Saved entries:
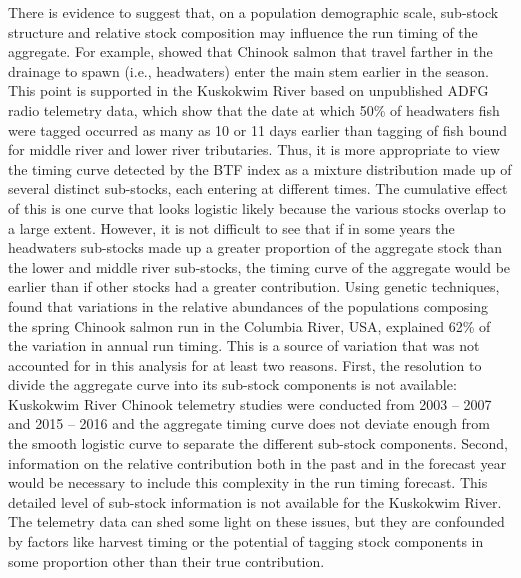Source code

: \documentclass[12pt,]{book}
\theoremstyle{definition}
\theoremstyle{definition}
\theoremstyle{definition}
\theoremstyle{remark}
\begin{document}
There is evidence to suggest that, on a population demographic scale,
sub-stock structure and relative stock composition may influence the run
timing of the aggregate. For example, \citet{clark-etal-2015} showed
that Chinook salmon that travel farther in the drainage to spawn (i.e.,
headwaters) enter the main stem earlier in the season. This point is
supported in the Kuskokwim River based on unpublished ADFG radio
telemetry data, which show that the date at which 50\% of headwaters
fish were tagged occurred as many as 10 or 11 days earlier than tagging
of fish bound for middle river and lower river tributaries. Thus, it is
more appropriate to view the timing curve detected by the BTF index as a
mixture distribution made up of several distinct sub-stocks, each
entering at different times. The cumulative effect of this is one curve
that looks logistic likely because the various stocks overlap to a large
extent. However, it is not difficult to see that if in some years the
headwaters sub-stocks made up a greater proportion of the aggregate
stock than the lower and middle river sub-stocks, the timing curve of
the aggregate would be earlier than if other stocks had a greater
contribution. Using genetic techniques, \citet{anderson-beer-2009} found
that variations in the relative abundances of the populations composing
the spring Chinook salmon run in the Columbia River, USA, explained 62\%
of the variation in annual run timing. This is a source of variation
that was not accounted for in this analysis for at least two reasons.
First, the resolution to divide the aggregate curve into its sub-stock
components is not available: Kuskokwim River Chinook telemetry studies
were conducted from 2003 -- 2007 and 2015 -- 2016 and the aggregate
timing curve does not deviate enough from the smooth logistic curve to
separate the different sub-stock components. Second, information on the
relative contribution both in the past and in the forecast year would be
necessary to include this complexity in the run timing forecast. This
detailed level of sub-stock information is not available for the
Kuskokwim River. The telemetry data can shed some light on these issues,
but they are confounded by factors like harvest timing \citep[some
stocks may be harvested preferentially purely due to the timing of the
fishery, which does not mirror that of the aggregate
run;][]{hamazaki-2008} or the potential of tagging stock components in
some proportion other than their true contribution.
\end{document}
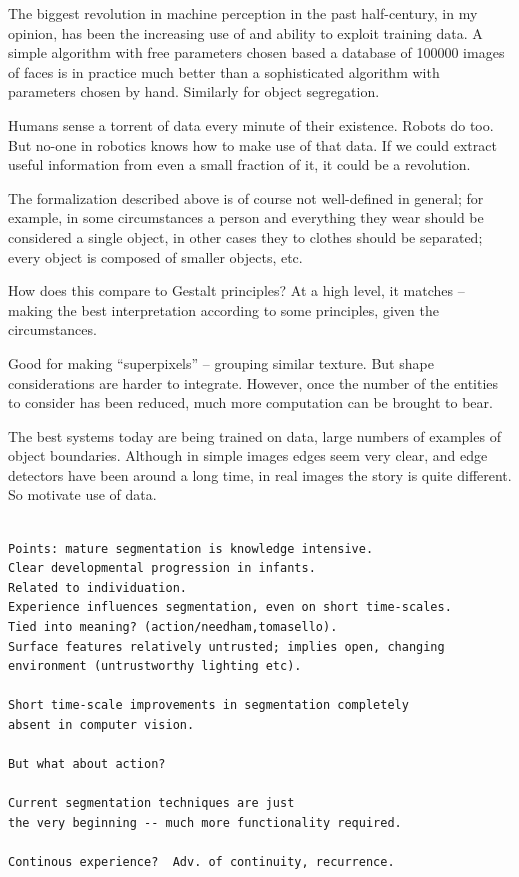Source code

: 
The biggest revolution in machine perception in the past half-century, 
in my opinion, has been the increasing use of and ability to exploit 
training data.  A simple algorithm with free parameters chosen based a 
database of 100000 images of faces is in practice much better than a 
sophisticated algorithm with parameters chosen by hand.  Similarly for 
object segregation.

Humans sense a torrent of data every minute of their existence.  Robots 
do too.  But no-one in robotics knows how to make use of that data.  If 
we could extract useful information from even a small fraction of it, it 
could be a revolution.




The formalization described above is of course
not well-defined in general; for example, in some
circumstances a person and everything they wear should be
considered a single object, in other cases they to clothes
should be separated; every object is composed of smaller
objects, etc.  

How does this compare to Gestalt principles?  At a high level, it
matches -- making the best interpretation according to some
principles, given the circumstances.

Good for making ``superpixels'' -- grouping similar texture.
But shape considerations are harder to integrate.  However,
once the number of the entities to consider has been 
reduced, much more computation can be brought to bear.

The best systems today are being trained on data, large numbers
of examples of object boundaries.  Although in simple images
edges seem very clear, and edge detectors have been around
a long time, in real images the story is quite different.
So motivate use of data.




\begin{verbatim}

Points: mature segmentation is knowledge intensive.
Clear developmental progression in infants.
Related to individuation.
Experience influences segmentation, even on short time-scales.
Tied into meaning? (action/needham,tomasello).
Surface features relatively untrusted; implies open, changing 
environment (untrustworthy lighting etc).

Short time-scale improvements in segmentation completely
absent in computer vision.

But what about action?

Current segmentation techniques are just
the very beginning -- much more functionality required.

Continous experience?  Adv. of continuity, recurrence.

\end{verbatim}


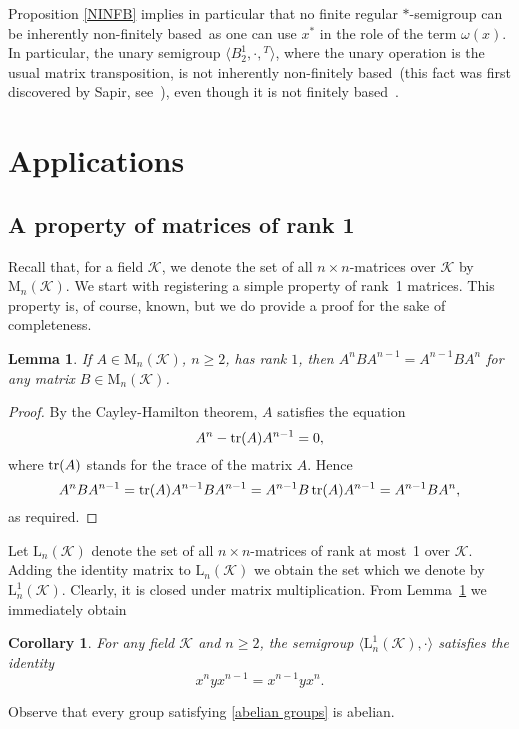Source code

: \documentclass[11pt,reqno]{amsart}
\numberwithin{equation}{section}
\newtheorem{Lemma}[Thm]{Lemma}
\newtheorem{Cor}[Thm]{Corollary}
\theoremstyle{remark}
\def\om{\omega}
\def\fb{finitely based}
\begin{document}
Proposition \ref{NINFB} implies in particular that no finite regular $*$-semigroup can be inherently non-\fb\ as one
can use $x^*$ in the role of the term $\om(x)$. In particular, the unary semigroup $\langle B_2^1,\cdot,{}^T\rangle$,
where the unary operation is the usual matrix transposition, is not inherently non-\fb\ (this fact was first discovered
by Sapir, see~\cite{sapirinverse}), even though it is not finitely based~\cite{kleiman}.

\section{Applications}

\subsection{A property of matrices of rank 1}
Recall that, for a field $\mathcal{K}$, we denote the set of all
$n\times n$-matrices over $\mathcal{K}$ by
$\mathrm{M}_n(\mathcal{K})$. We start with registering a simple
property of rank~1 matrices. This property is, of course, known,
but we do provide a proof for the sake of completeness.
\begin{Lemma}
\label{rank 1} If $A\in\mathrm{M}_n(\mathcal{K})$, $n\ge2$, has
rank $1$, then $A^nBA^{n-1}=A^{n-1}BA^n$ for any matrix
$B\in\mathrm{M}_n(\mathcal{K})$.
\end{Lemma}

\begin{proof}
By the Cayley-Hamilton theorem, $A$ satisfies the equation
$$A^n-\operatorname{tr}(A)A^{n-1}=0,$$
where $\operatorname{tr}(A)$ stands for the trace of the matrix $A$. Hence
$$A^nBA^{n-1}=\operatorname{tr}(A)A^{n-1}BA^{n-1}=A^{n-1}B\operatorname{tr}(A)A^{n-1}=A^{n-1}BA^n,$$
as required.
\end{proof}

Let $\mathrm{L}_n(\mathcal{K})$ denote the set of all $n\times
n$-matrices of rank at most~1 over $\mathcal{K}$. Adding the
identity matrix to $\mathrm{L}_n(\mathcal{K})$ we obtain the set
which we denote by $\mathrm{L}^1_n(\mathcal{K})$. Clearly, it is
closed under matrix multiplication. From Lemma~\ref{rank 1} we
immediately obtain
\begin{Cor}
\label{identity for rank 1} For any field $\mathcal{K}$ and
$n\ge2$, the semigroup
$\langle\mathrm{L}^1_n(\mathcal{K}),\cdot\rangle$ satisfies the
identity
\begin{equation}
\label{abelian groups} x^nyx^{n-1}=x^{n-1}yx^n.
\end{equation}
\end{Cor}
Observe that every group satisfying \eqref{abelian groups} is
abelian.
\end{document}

• TASK TO CARRY OUT: Return, exactly as they stand, the lines above from the one with "but they are" to the one with "The best systems", omitting any pictures among them.

• RESPONSE TO THE TASK:
but they are confounded by factors like harvest timing \citep[some
stocks may be harvested preferentially purely due to the timing of the
fishery, which does not mirror that of the aggregate
run;][]{hamazaki-2008} or the potential of tagging stock components in
some proportion other than their true contribution.
\end{document}
Source code

: 
The biggest revolution in machine perception in the past half-century, 
in my opinion, has been the increasing use of and ability to exploit 
training data.  A simple algorithm with free parameters chosen based a 
database of 100000 images of faces is in practice much better than a 
sophisticated algorithm with parameters chosen by hand.  Similarly for 
object segregation.

Humans sense a torrent of data every minute of their existence.  Robots 
do too.  But no-one in robotics knows how to make use of that data.  If 
we could extract useful information from even a small fraction of it, it 
could be a revolution.




The formalization described above is of course
not well-defined in general; for example, in some
circumstances a person and everything they wear should be
considered a single object, in other cases they to clothes
should be separated; every object is composed of smaller
objects, etc.  

How does this compare to Gestalt principles?  At a high level, it
matches -- making the best interpretation according to some
principles, given the circumstances.

Good for making ``superpixels'' -- grouping similar texture.
But shape considerations are harder to integrate.  However,
once the number of the entities to consider has been 
reduced, much more computation can be brought to bear.

The best systems today are being trained on data, large numbers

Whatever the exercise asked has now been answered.